Each GPU applies the identical gradient update → weights stay synchronized

↻ repeat

Because every GPU has the same model and applies the same averaged gradient, the weights stay perfectly synchronized. The effective batch size is N × (per-GPU batch size), so adding GPUs directly increases throughput.

The math is identical to single-GPU training. Averaging gradients across N GPUs with sub-batches of size B/N gives the same result as computing the gradient on the full batch B. The only difference is communication cost — every gradient must be shared.

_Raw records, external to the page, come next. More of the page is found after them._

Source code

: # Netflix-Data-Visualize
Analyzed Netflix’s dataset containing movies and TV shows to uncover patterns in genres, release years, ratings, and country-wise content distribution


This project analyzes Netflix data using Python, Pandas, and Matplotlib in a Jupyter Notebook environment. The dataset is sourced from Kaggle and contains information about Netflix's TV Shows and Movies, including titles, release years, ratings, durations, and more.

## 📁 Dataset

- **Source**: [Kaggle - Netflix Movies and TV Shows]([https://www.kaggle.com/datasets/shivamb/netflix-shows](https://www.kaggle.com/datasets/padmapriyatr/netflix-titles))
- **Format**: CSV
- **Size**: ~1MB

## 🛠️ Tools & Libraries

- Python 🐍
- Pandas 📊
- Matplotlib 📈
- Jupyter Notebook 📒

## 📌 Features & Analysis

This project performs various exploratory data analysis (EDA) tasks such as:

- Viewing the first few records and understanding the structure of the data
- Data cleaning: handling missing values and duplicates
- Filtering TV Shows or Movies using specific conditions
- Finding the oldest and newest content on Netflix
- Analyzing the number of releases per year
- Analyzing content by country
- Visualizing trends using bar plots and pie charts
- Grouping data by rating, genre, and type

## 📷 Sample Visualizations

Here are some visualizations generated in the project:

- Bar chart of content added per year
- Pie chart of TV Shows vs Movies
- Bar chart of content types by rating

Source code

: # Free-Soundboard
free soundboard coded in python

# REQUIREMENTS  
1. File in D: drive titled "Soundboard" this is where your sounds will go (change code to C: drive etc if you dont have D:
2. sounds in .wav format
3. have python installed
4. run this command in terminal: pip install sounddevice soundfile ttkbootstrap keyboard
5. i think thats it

Data Parallelism Visualizer

Each GPU (column) holds a full copy of the model. Data is split across GPUs. Watch gradients flow during AllReduce.

Pros and Cons

Pros	Cons
Simple to implement (PyTorch DDP built-in)	Every GPU must hold the entire model in memory
Near-linear throughput scaling	Communication-intensive: all gradients synchronized every step
No code changes to model architecture	Can't train models larger than single-GPU memory

Worked Example: Memory for a 7B Model

Let's compute the memory footprint for a 7 billion parameter model using mixed-precision training with the Adam optimizer:

Component	Formula	Bytes	GB
fp16 parameters	2 × 7B	14 × 10⁹	14 GB
fp16 gradients	2 × 7B	14 × 10⁹	14 GB
fp32 optimizer copy	4 × 7B	28 × 10⁹	28 GB
fp32 momentum (Adam)	4 × 7B	28 × 10⁹	28 GB
fp32 variance (Adam)	4 × 7B	28 × 10⁹	28 GB
Total	16 × P	112 × 10⁹	112 GB

An 80 GB A100 can't hold 112 GB. And this is before activations (which can easily add another 30-60 GB depending on batch size and sequence length). Data parallelism alone can't train this model.

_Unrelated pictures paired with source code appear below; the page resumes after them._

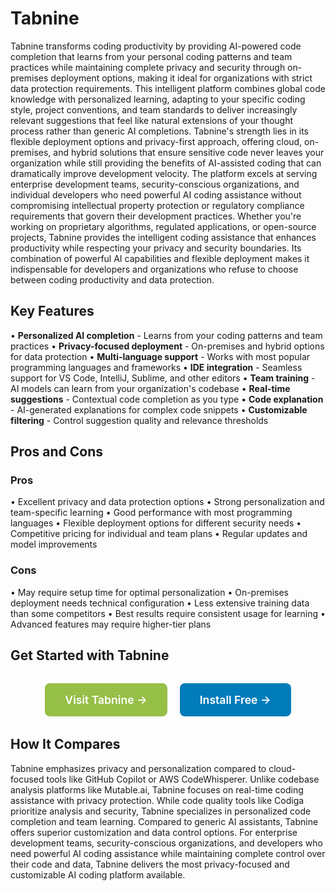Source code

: # Tabnine

Tabnine transforms coding productivity by providing AI-powered code completion that learns from your personal coding patterns and team practices while maintaining complete privacy and security through on-premises deployment options, making it ideal for organizations with strict data protection requirements. This intelligent platform combines global code knowledge with personalized learning, adapting to your specific coding style, project conventions, and team standards to deliver increasingly relevant suggestions that feel like natural extensions of your thought process rather than generic AI completions. Tabnine's strength lies in its flexible deployment options and privacy-first approach, offering cloud, on-premises, and hybrid solutions that ensure sensitive code never leaves your organization while still providing the benefits of AI-assisted coding that can dramatically improve development velocity. The platform excels at serving enterprise development teams, security-conscious organizations, and individual developers who need powerful AI coding assistance without compromising intellectual property protection or regulatory compliance requirements that govern their development practices. Whether you're working on proprietary algorithms, regulated applications, or open-source projects, Tabnine provides the intelligent coding assistance that enhances productivity while respecting your privacy and security boundaries. Its combination of powerful AI capabilities and flexible deployment makes it indispensable for developers and organizations who refuse to choose between coding productivity and data protection.

## Key Features

• **Personalized AI completion** - Learns from your coding patterns and team practices
• **Privacy-focused deployment** - On-premises and hybrid options for data protection
• **Multi-language support** - Works with most popular programming languages and frameworks
• **IDE integration** - Seamless support for VS Code, IntelliJ, Sublime, and other editors
• **Team training** - AI models can learn from your organization's codebase
• **Real-time suggestions** - Contextual code completion as you type
• **Code explanation** - AI-generated explanations for complex code snippets
• **Customizable filtering** - Control suggestion quality and relevance thresholds

## Pros and Cons

### Pros
• Excellent privacy and data protection options
• Strong personalization and team-specific learning
• Good performance with most programming languages
• Flexible deployment options for different security needs
• Competitive pricing for individual and team plans
• Regular updates and model improvements

### Cons
• May require setup time for optimal personalization
• On-premises deployment needs technical configuration
• Less extensive training data than some competitors
• Best results require consistent usage for learning
• Advanced features may require higher-tier plans

## Get Started with Tabnine

<div style="text-align: center; margin: 2rem 0;">
  <a href="https://www.tabnine.com" target="_blank" rel="noopener noreferrer" style="display: inline-block; background: #96BF47; color: white; padding: 1rem 2rem; text-decoration: none; border-radius: 8px; font-weight: 600; font-size: 1.1rem; margin-right: 1rem;">Visit Tabnine →</a>
  <a href="https://www.tabnine.com/install" target="_blank" rel="noopener noreferrer" style="display: inline-block; background: #007cba; color: white; padding: 1rem 2rem; text-decoration: none; border-radius: 8px; font-weight: 600; font-size: 1.1rem;">Install Free →</a>
</div>

## How It Compares

Tabnine emphasizes privacy and personalization compared to cloud-focused tools like GitHub Copilot or AWS CodeWhisperer. Unlike codebase analysis platforms like Mutable.ai, Tabnine focuses on real-time coding assistance with privacy protection. While code quality tools like Codiga prioritize analysis and security, Tabnine specializes in personalized code completion and team learning. Compared to generic AI assistants, Tabnine offers superior customization and data control options. For enterprise development teams, security-conscious organizations, and developers who need powerful AI coding assistance while maintaining complete control over their code and data, Tabnine delivers the most privacy-focused and customizable AI coding platform available.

The 16P rule: With mixed-precision Adam training, total memory per GPU = 16 × P bytes (where P = number of parameters). For a 7B model, that's 112 GB. For 70B, it's 1.12 TB. This is the fundamental bottleneck that ZeRO and model parallelism address.

Check: In data parallelism with 8 GPUs and a global batch size of 256, how many examples does each GPU process?

256 32 8

Chapter 2: AllReduce & Communication

Data parallelism requires every GPU to end up with the same averaged gradient. The operation that achieves this is called AllReduce. It takes N arrays (one per GPU), sums them element-wise, and distributes the result back to every GPU. Understanding AllReduce is critical because it's the dominant communication cost in distributed training.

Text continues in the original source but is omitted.